"Parallax Software still exists and still owns the copyrights to the Descent games. Under our 21-year-old agreement, Interplay has the exclusive rights to sell Descent and Descent II, and they have been doing so on Good Old Games and Steam. The problem is that Interplay has not paid to Parallax any royalties since 2007."
- Descent developer Matthew Toschlog
Digital storefronts mean that classic games can continue to be sold well past their original commercial releases. Sometimes, though, the rights issues for these games get sticky and they get yanked from the stores. We rarely hear the reasons, however.
This time, we have: Matthew Toschlog, one of the co-founders of Parallax Software, developers of the first two games in the 1990s Descent franchise, has posted on the GOG forums to explain why Descent 1, 2, and 3 have been removed from the service.

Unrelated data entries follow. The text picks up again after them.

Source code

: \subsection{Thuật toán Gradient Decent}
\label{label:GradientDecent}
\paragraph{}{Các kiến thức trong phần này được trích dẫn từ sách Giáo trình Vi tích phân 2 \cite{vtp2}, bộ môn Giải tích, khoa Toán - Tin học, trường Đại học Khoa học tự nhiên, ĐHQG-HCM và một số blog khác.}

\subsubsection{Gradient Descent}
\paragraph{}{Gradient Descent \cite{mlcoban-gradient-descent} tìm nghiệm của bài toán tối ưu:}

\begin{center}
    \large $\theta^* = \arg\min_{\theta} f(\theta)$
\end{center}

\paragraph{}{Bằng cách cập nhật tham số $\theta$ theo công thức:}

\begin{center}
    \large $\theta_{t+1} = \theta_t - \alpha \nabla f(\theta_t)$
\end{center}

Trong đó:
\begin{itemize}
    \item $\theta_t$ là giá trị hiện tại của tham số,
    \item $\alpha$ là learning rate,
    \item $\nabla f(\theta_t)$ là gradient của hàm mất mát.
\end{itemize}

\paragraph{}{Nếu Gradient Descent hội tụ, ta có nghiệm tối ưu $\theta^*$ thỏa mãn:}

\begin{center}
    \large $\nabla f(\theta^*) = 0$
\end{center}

"We've talked to them about this numerous times over the years, and finally took action this fall. We served Interplay official notice that they were in breach of the contract, and when they still failed to pay we terminated the agreement," Toschlog writes.
"This means that Interplay has lost the right to sell the Descent games, which is why they came down from GOG. (We're not sure why they're still on Steam; they shouldn't be.)"

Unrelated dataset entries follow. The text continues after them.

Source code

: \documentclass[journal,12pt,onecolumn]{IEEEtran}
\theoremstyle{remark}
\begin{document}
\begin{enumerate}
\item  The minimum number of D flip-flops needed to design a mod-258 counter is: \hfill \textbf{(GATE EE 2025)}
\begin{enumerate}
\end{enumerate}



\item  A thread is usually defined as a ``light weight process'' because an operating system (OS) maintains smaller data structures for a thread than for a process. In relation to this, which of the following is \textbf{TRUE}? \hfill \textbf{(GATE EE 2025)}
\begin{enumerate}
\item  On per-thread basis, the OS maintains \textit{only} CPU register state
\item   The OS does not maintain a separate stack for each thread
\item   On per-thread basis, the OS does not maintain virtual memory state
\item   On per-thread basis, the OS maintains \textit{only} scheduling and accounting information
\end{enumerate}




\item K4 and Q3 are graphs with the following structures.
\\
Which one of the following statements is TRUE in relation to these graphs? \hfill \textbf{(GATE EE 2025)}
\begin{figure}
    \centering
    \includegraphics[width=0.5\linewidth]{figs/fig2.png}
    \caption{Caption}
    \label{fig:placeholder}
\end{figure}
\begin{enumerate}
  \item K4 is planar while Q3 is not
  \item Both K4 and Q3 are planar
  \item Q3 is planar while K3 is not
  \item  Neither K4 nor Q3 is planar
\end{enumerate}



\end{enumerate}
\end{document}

This is complicated by the fact that Interplay owns the trademark for the property -- so the royalty and rights issues have to be ironed out, or the games can't be legally sold in the future.
Interplay has, in fact, licensed the IP to Descendent Studios, which has a new game in the franchise, Descent: Underground, in Early Access on Steam. It continues to directly sell the older games in the franchise itself.